This is a tool that is intended to work around the fact that the preemptoff, irqsoff, and preemptirqsoff tracers only work in overwrite mode.
I originally posted this to the LKML here
You can build this tool by doing this:
cd tools/trace
make
You will need a kernel with this patch. It may also be good to have this patch, in order to test the tool. For mainline, this means v5.5 or newer.
The idea is to act randomly in such a way that we do not systematically lose any latencies, so that if enough testing is done, all latencies will be captured. If the same burst of latencies is repeated, then sooner or later we will have captured all the latencies.

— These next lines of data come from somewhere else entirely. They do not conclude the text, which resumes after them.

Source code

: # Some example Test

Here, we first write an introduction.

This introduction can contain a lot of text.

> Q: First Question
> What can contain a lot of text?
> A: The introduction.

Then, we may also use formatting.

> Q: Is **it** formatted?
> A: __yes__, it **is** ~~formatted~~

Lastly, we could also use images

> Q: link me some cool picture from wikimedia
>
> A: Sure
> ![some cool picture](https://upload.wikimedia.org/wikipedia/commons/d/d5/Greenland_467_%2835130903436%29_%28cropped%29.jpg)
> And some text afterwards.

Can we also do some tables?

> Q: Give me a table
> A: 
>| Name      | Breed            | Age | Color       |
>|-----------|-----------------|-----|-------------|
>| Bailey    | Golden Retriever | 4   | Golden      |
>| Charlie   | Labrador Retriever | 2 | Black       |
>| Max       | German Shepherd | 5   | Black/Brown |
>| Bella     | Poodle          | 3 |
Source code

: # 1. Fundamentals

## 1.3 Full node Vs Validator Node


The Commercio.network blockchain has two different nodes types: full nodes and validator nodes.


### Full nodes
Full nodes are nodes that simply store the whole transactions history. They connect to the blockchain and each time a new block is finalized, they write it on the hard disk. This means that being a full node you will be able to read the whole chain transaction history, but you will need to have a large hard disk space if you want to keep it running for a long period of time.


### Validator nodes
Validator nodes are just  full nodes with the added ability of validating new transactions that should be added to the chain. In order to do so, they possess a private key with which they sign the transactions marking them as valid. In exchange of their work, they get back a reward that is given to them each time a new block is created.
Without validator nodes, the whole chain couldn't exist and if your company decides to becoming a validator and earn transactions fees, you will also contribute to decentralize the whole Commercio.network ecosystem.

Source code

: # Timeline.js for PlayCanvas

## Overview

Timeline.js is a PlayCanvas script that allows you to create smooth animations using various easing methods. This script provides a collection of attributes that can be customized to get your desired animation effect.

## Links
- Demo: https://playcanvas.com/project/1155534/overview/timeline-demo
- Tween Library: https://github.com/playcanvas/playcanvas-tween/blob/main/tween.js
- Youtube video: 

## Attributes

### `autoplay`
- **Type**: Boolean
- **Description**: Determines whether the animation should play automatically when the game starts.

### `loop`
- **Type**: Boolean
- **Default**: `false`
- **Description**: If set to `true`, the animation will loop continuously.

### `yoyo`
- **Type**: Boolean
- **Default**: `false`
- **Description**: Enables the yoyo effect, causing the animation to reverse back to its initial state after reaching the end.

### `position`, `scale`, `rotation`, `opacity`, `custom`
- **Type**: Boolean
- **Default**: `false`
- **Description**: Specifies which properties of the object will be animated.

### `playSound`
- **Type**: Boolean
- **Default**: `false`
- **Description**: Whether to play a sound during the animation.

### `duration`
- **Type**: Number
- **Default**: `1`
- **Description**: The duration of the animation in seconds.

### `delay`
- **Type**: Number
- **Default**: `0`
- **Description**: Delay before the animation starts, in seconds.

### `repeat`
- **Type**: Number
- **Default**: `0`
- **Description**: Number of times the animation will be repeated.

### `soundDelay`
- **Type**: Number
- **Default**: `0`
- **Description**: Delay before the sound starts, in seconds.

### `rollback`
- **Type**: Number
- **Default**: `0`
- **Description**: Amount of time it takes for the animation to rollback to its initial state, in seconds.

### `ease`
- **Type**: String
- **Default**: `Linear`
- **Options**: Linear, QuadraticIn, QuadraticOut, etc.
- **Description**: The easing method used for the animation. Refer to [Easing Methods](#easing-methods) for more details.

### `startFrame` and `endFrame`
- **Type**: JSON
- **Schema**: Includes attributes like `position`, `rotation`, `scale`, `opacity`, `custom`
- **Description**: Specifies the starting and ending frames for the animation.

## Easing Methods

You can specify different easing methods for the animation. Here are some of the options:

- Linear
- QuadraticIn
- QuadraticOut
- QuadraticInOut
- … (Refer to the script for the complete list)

The reason why it may be desirable to catch all latencies with a long test campaign is that for some organizations, it's necessary to test the kernel in the field and not practical for developers to work iteratively with field testers. Because of cost and project schedules it is not possible to start a new test campaign every time a latency problem has been fixed.
It uses inotify to detect changes to /sys/kernel/debug/tracing/trace
.
When a latency is detected, it will either sleep or print
immediately, depending on a function that act as an unfair coin
toss.
If immediate print is chosen, it means that we open
/sys/kernel/debug/tracing/trace
and thereby cause a blackout period
that will hide any subsequent latencies.
If sleep is chosen, it means that we wait before opening
/sys/kernel/debug/tracing/trace
, by default for 1000 ms, to see if
there is another latency during this period. If there is, then we will
lose the previous latency. The coin will be tossed again with a
different probability, and we will either print the new latency, or
possibly a subsequent one.
The probability for the unfair coin toss is chosen so that there is equal probability to obtain any of the latencies in a burst. However, this assumes that we make an assumption of how many latencies there can be. By default the program assumes that there are no more than 2 latencies in a burst, the probability of immediate printout will be:
1/2 and 1
Thus, the probability of getting each of the two latencies will be 1/2.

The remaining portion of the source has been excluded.